▶ _Dataset extract_

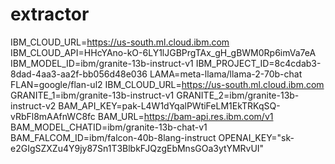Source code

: # extractor


IBM_CLOUD_URL=https://us-south.ml.cloud.ibm.com
IBM_CLOUD_API=HHcYAno-kO-6LY1lJGBPrgTAx_gH_gBWM0Rp6imVa7eA
IBM_MODEL_ID=ibm/granite-13b-instruct-v1
IBM_PROJECT_ID=8c4cdab3-8dad-4aa3-aa2f-bb056d48e036
LAMA=meta-llama/llama-2-70b-chat
FLAN=google/flan-ul2
IBM_CLOUD_URL=https://us-south.ml.cloud.ibm.com
GRANITE_1=ibm/granite-13b-instruct-v1
GRANITE_2=ibm/granite-13b-instruct-v2
BAM_API_KEY=pak-L4W1dYqalPWtiFeLM1EkTRKqSQ-vRbFl8mAAfnWC8fc
BAM_URL=https://bam-api.res.ibm.com/v1
BAM_MODEL_CHATID=ibm/granite-13b-chat-v1
BAM_FALCOM_ID=ibm/falcon-40b-8lang-instruct
OPENAI_KEY="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"





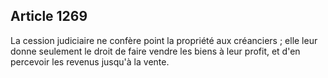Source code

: Article 1269
----
La cession judiciaire ne confère point la propriété aux créanciers ; elle leur
donne seulement le droit de faire vendre les biens à leur profit, et d'en
percevoir les revenus jusqu'à la vente.
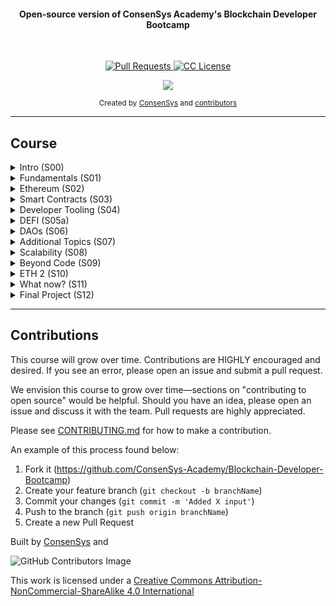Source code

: <h4 align="center">Open-source version of ConsenSys Academy's Blockchain Developer Bootcamp</h4>

<br>

<p align="center">
  <a href="https://github.com/ConsenSys-Academy/Blockchain-Developer-Bootcamp/pulls">
    <img src="https://img.shields.io/badge/PRs-welcome-brightgreen.svg?longCache=true" alt="Pull Requests">
  </a>
  <a href="LICENSE.md">
    <img src="https://img.shields.io/badge/license-CC--BY--NC--SA%204.0-lightgrey.svg?longCache=true" alt="CC License">
  </a>
</p>

<p align="center">
  <a href="https://twitter.com/ConsenSysAcad" target="_blank">
    <img src="https://img.shields.io/twitter/follow/ConsenSysAcad.svg?logo=twitter">
  </a>
</p>

<div align="center">
  <sub>Created by
  <a href="https://www.consensys.net" target="_blank">ConsenSys</a> and
  <a href="https://github.com/ConsenSys-Academy/Blockchain-Developer-**Bootcamp**/graphs/contributors">contributors</a>
</div>

---

## Course

<details>
<summary> Intro (S00) </summary>

- #### [L1-course-intro](docs/S00-intro/L1-course-intro/index.md)
- #### [L2-why-learn](docs/S00-intro/L2-why-learn/index.md)
- #### [L3-course-tips](docs/S00-intro/L3-course-tips/index.md)
- #### [L4-technical-requirements](docs/S00-intro/L4-technical-requirements/index.md)
- #### [L5-communication-tools](docs/S00-intro/L5-communication-tools/index.md)
- #### [L6-keeping-up](docs/S00-intro/L6-keeping-up/index.md)
- #### [L7-advanced-students](docs/S00-intro/L7-advanced-students/index.md)
- #### [L8-whats-exciting](docs/S00-intro/L8-whats-exciting/index.md)
</details>

<details>
<summary> Fundamentals (S01)</summary>

- #### [M0-intro](docs/S01-fundamentals/M0-intro/index.md)
- #### [M1-cryptography](docs/S01-fundamentals/M1-cryptography/index.md)
- #### [M2-consensus](docs/S01-fundamentals/M2-consensus/index.md)
- #### [M3-ag-blockchain](docs/S01-fundamentals/M3-ag-blockchain/index.md)
- #### [M4-bitcoin/L1-history-and-development](docs/S01-fundamentals/M4-bitcoin/L1-history-and-development/index.md)
- #### [M5-wallets](docs/S01-fundamentals/M5-wallets/index.md)
</details>

<details>

<summary>Ethereum (S02)</summary>

- #### [M1-background](docs/S02-ethereum/M1-background/index.md)
- #### [M2-accounts](docs/S02-ethereum/M2-accounts/index.md)
- #### [M3-state](docs/S02-ethereum/M3-state/index.md)
- #### [M4-clients-workshop/L1](docs/S02-ethereum/M4-clients-workshop/L1/index.md)
- #### [M5-installing-geth](docs/S02-ethereum/M5-installing-geth/index.md)
- #### [M6-Installing-besu](docs/S02-ethereum/M6-Installing-besu/index.md)
</details>

<details>
<summary> Smart Contracts (S03) </summary>

- #### [M1-mental-model/L1-mental-model-sc](docs/S03-smart-contracts/M1-mental-model/L1-mental-model-sc/index.md)
- #### [M2-intro-to-truffle](docs/S03-smart-contracts/M2-intro-to-truffle/index.md)
- #### [M2-solidity](docs/S03-smart-contracts/M2-solidity/index.md)
- #### [M3-python](docs/S03-smart-contracts/M3-python/index.md)
- #### [M4-design-patterns](docs/S03-smart-contracts/M4-design-patterns/index.md)
- #### [M5-exercises](docs/S03-smart-contracts/M5-exercises/index.md)
- #### [M6-security](docs/S03-smart-contracts/M6-security/index.md)
</details>

<details>
<summary> Developer Tooling (S04) </summary>

- #### [M1-intro](docs/S04-developer-tooling/M1-intro/index.md)
- #### [M2-web3-libraries](docs/S04-developer-tooling/M2-web3-libraries/index.md)
- #### [M3-infura](docs/S04-developer-tooling/M3-infura/index.md)
- #### [M4-truffle-deep-dive](docs/S04-developer-tooling/M4-truffle-deep-dive/index.md)
- #### [M5-other-dev-tools](docs/S04-developer-tooling/M5-other-dev-tools/index.md)
- #### [M6-exercise](docs/S04-developer-tooling/M6-exercise/index.md)
</details>

<details>

<summary> DEFI (S05a) </summary>

- #### [M0-concepts](docs/S05a-defi/M0-concepts/index.md)
- #### [M1-intro](docs/S05a-defi/M1-intro/index.md)
- #### [M2-stablecoins/L1](docs/S05a-defi/M2-stablecoins/L1/index.md)
- #### [M3-nfts/L1](docs/S05a-defi/M3-nfts/L1/index.md)
- #### [M4-wrapped/L1](docs/S05a-defi/M4-wrapped/L1/index.md)
- #### [M5a-dexes/L1](docs/S05a-defi/M5a-dexes/L1/index.md)
- #### [M5b-amms/L1](docs/S05a-defi/M5b-amms/L1/index.md)
- #### [M5c-rfqs/L1](docs/S05a-defi/M5c-rfqs/L1/index.md)
- #### [M6-oracles/L1](docs/S05a-defi/M6-oracles/L1/index.md)
- #### [M7-defi-lending/L1](docs/S05a-defi/M7-defi-lending/L1/index.md)
- #### [M8-governance/L1](docs/S05a-defi/M8-governance/L1/index.md)
- #### [M9-swaps/L1](docs/S05a-defi/M9-swaps/L1/index.md)
</details>

<details>
<summary> DAOs (S06) </summary>

- #### [M1-understand](docs/S06-daos/M1-understand/index.md)
- #### [M2-build](docs/S06-daos/M2-build/index.md)
- #### [M3-manage](docs/S06-daos/M3-manage/index.md)

</details>

<details>
<summary> Additional Topics (S07) </summary>

- #### [M1-understand](docs/S07-additional-topics/L1-ipfs/index.md)
- #### [M1-understand](docs/S07-additional-topics/L2-filecoin/index.md)
- #### [M1-understand](docs/S07-additional-topics/L3-the-graph/index.md)
- #### [M1-understand](docs/S07-additional-topics/L4-zkp/index.md)

</details>

<details>
<summary> Scalability (S08) </summary>

- #### [M1-intro/L1-overview](docs/S08-scalability/M1-intro/L1-overview/index.md)
- #### [M2-types/L1](docs/S08-scalability/M2-types/L1/index.md)
- #### [M3-rubric/L1](docs/S08-scalability/M3-rubric/L1/index.md)
- #### [M4-examples](docs/S08-scalability/M4-examples/index.md)
- #### [M5-crosschain/L1](docs/S08-scalability/M5-crosschain/L1/index.md)

</details>

<details>
<summary>Beyond Code (S09) </summary>

- #### [M1-EIPs](docs/S09-beyond-code/M1-EIPs/index.md)
- #### [M1-intro/L1-overview](docs/S09-beyond-code/M2-ethics/index.md)
- #### [M1-intro/L1-overview](docs/S09-beyond-code/M3-continuing-ed/index.md)
- #### [M1-intro/L1-overview](docs/S09-beyond-code/M4-spirit/index.md)

</details>

<details>
<summary>ETH 2 (S10) </summary>

- #### [M1-background](docs/S10-eth2/M1-background/index.md)
- #### [M2-key-terms](docs/S10-eth2/M2-key-terms/index.md)
- #### [M3-future-considerations](docs/S10-eth2/M3-future-considerations/index.md)

</details>

<details>
<summary>What now? (S11) </summary>

- #### [S11-what-now](docs/S11-what-now/index.md)

</details>

<details>
<summary>Final Project (S12) </summary>

- #### [S12-final-project](docs/S12-final-project/index.md)

</details>

---

## Contributions

This course will grow over time. Contributions are HIGHLY encouraged and desired. If you see an error, please open an issue and submit a pull request.

We envision this course to grow over time—sections on "contributing to open source" would be helpful. Should you have an idea, please open an issue and discuss it with the team. Pull requests are highly appreciated.

Please see [CONTRIBUTING.md](./CONTRIBUTING.md) for how to make a contribution.

An example of this process found below:

1. Fork it (<https://github.com/ConsenSys-Academy/Blockchain-Developer-Bootcamp>)
2. Create your feature branch (`git checkout -b branchName`)
3. Commit your changes (`git commit -m 'Added X input'`)
4. Push to the branch (`git push origin branchName`)
5. Create a new Pull Request

Built by [ConsenSys](www.consensys.net/) and

![GitHub Contributors Image](https://contrib.rocks/image?repo=ConsenSys-Academy/Blockchain-Developer-Bootcamp)

This work is licensed under a
[Creative Commons Attribution-NonCommercial-ShareAlike 4.0 International](https://creativecommons.org/licenses/by-nc-sa/4.0/)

▶ _Task brief_
Show all lines in the entries above where the word "center" appears.

▶ _Output_
: <h4 align="center">Open-source version of ConsenSys Academy's Blockchain Developer Bootcamp</h4>
<p align="center">
<p align="center">
<div align="center">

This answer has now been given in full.